Crucially, this pilot has something most AI compliance benchmarks lack: authoritative ground truth. The CDF (Certificado de Destinação Final) and IBAMA/CETESB enforcement records provide post-hoc validation that ESG benchmarks built on self-declared disclosures cannot offer.
Conclusion
The heterogeneous verification framework isn't a novel invention — it's the rigorous composition of four mature traditions: formal oracles, calibrated statistical ensembles, structured expert elicitation, and deliberative governance. What's new is the metric (epistemic independence) that makes the composition principled rather than intuitive, and the empirical literature that makes it non-optional.

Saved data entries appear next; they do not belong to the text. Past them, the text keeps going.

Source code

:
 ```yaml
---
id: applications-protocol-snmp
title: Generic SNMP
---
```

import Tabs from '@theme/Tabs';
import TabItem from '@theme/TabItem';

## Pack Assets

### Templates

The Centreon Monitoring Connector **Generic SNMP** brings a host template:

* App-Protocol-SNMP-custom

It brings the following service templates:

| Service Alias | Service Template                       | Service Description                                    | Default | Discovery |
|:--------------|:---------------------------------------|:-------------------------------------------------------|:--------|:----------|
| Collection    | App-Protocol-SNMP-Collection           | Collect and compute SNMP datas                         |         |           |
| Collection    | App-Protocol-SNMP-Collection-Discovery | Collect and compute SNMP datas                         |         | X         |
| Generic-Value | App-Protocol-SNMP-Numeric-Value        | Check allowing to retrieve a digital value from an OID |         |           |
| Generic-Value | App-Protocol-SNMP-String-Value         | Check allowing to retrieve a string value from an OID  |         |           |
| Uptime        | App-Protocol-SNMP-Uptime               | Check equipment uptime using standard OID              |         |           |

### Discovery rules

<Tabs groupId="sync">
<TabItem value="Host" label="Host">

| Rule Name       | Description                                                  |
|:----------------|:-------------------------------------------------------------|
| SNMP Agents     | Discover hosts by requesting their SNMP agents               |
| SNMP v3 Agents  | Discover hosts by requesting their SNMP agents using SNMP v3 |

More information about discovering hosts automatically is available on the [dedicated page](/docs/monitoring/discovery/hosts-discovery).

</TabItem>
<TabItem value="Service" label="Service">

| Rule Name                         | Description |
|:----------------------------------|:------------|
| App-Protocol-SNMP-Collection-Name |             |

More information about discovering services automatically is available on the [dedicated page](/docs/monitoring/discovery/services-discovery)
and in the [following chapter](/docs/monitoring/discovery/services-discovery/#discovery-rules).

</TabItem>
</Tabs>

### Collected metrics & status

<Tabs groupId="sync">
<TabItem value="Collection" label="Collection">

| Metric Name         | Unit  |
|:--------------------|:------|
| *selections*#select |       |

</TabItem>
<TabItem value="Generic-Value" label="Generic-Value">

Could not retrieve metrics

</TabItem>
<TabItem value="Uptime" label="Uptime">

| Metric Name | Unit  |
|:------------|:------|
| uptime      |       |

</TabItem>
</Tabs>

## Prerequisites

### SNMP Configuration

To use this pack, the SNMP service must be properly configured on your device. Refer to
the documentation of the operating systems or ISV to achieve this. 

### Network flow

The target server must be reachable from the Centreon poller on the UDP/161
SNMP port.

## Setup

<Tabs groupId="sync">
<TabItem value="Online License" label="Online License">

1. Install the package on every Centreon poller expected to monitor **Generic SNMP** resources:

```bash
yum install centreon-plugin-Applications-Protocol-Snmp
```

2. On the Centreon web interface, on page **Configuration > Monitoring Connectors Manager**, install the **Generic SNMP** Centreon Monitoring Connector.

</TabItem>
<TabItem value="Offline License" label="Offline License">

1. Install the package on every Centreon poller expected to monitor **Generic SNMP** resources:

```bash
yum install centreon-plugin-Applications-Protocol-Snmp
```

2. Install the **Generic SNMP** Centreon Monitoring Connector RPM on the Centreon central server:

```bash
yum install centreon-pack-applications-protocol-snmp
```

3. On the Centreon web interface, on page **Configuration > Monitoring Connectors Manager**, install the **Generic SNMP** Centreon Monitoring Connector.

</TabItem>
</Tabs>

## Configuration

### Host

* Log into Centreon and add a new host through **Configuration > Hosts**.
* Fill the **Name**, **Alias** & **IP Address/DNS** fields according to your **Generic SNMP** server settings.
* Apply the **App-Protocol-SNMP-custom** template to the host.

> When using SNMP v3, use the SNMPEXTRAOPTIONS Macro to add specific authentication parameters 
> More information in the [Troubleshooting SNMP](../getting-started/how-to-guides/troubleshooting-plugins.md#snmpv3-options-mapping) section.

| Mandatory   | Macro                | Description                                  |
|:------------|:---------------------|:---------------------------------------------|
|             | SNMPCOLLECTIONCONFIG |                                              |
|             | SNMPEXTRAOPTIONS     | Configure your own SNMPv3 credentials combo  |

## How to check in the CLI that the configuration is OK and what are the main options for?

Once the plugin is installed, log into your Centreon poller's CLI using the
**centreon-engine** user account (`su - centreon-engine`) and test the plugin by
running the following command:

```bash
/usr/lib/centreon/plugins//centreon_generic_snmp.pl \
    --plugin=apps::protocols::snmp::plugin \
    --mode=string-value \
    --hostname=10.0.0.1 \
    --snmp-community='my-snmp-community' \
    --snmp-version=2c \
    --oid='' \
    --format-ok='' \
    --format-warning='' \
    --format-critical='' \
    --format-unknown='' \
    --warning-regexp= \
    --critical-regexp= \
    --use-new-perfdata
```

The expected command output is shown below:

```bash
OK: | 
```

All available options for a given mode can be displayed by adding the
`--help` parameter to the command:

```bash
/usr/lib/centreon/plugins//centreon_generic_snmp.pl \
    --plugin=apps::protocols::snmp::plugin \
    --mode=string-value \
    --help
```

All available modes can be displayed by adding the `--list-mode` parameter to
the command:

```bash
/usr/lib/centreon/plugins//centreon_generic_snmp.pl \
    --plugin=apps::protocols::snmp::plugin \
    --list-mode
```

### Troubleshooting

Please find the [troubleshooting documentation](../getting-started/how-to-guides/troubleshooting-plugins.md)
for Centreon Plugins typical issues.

The practical takeaway for teams building compliance AI in regulated industries: audit your architecture for source independence before auditing for model accuracy. A single LLM with access to the right canonical sources, paired with an independent statistical model and a structured human review protocol, will outperform three correlated LLMs reading the same document — and the Brazilian waste management context, with its dense regulatory corpus, high decision volume, and available ground truth, is an unusually good place to prove it.